Question

solve using quad formula

2x^2+12x=-7

Answer 1

We have the equation:
\[2x^2+12x=-7\]
How the quadratic formula works is:

"Give me a equation in the form of \(ax^2+bc+c=0\) and I will tell you that the roots, (or the solutions) of the equation are exactly:
\(x=\frac{-b\pm\sqrt{b^2-4ac}}{2a}\)"

So we need to re-arrange the equation \(2x^2+12x=-7\) into that form. It's really not that bad as adding 7 to both sides will result in: \(2x^2+12x+7=0\).

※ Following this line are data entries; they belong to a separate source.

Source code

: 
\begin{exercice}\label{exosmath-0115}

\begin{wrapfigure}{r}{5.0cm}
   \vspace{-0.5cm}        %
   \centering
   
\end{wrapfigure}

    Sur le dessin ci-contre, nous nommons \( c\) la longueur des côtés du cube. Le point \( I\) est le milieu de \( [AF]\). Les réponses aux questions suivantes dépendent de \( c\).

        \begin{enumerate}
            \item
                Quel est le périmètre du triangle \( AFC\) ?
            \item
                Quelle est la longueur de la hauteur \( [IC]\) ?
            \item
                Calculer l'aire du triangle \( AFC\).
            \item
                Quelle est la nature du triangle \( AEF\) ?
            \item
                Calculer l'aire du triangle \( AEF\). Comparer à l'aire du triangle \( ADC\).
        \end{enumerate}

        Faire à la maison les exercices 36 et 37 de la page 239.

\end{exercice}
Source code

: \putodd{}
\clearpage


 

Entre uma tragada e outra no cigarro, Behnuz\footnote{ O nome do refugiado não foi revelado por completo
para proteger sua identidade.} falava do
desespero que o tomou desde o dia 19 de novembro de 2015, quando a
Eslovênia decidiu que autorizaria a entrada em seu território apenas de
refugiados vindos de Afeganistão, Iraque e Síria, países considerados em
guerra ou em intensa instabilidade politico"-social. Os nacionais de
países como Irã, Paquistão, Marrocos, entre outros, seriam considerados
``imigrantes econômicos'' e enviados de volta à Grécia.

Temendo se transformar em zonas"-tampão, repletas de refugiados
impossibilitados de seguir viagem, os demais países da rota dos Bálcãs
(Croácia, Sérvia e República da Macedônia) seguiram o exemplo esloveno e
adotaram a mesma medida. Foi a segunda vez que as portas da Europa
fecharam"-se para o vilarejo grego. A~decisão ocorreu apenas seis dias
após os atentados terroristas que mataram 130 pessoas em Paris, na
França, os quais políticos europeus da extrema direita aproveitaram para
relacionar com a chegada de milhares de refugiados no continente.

So now that we have it in that form, lets identify our variables. We have the variables x, a, b, and c. We have a formula which will give us x if we give it a, b, and c. So lets identify those three variables. We can tell just by looking at it that:
\[\eqalign{
&a=2\\
&b=12\\
&c=7\\
}\]
So put those into the formula:
\[x=\frac{-b\pm\sqrt{b^2-4ac}}{2a}\]
And tell me what you get! :)

Answer 2

i did and i got

x= -12√200
/
4

i couldnt type it as good as you did but u get what im saying anyways thats were im stuck

Answer 3

Well lets see:
\[\eqalign{
x&=\frac{-b\pm\sqrt{b^2-4ac}}{2a} \\
&=\frac{-12\pm\sqrt{144-4(2)(7)}}{4} \\
&=\frac{-12\pm\sqrt{144-64}}{4} \\
&=\frac{-12\pm\sqrt{80}}{4} \\
&=\frac{-12\pm\sqrt{16\times5}}{4} \\
&=\frac{-12\pm\sqrt{16}\sqrt{5}}{4} \\
&=\frac{-12\pm4\sqrt{5}}{4} \\
&=-3\pm\sqrt{5} \\
}\]
So that means that our answers are either:
\[x=-3+\sqrt{5}\approx0.76\phantom{......}or\phantom{......}x=-3-\sqrt{5}\approx-5.23\]

Answer 4

Err correction...the first one is \(-0.76\), not \(0.76\)

Answer 5

Thanks a lot! i cant believe how simple of a mistake i was making and i couldnt notice it! that what happens when you study and are sleepy lol

Answer 6

Haha I know eh? Anyways, no problem!